Again this forum observed the present complaint was filed after a lapse of 4 fours i.e in the year 2018. The complaint is, therefore , clearly time-barred as it was filed beyond a period of 2 years as allowed for filing consumer complaints from the date of cause of action as per Section 24-A of the C.P.Act, 1986. The complainant has not been able to give any cognet and convincing reason for not filing the complaint within the period of limitation.
This forum further relied another similar type of case citation which are mentioned here:-
It is held and reported in C.P.R.2006(3) page No.215 the Hon’ble National Commission where in observed “ Where car was damaged by fire due to short circut while car was standing in parking area, this can not rule out the possibility of some manufacturing defect in the car and the complainant has already been compensated through the insurance claim”.

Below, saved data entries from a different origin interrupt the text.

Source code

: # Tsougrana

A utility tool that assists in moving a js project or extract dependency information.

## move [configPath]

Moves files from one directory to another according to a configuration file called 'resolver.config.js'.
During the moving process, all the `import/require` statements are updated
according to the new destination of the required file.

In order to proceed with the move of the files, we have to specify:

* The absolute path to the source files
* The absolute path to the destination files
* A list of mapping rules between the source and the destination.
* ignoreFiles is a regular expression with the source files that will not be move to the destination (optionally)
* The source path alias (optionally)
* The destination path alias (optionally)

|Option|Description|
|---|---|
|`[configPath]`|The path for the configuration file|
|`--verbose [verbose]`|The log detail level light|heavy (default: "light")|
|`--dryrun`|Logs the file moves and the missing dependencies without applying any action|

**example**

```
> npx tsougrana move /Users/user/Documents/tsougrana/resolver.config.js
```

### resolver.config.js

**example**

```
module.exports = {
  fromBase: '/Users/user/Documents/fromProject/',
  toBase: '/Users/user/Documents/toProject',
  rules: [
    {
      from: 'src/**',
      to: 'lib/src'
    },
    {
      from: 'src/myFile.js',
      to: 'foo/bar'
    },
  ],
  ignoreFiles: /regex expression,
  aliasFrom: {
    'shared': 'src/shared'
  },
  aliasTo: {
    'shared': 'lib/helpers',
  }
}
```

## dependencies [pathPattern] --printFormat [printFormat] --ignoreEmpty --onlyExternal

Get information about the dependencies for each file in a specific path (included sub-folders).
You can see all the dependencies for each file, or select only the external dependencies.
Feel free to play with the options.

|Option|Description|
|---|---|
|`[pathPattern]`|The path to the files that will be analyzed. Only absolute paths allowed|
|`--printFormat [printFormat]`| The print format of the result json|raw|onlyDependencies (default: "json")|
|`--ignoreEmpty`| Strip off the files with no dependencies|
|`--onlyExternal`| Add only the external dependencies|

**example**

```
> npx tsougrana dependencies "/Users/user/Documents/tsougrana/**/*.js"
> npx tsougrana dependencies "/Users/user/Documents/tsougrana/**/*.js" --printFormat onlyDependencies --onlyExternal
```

In the instant case the at the time of alleged incident, i.e. on Dt. 9.2.2018 the said vehicle was running “without insurance” which is grave violation of provision of Central Motor Vehicles Act, 1988. Further the above vehicles insurance was inforce up to 21.04.2017. Thereafter the complainant was not paid premium and no policy had been issued in favour of the complainant because of that the complainant had been deprived of to get insurance amount towards compensation.
In this connection this forum relied another similar type of case citation it is held and reported in C.P.R 2005(1) Page No. 10 the Hon’ble National Commission where in observed “Unless premium amount is received the insurer can not assumed the risk”.
The O.Ps vehemently argued that in this case there is no defect in the above set of the complainant within warranty period, but the complainant has filed this fabricated complaint only to tarnish the reputation of the O.P No.2 after warranty period and to secure the unlawful gains from the O.Ps.
In view of the facts and circumstances of the case and on perusal of the material on record we are inclinded to hold that there is no deficiency on the part of the O.Ps . Keeping in view the above , we find that the present case in hand have no legs to stand on and are not supported by the material on record. Therefore the present case is liable to be dismissed.
To meet the ends of justice the following order is passed.
ORDER.
In resultant the complaint stands dismissed without cost and compensation.
Copies of the order be served on the parties free of cost as per rule.
Dictated and corrected by me.
Pronounced on this 27th . August, 2019.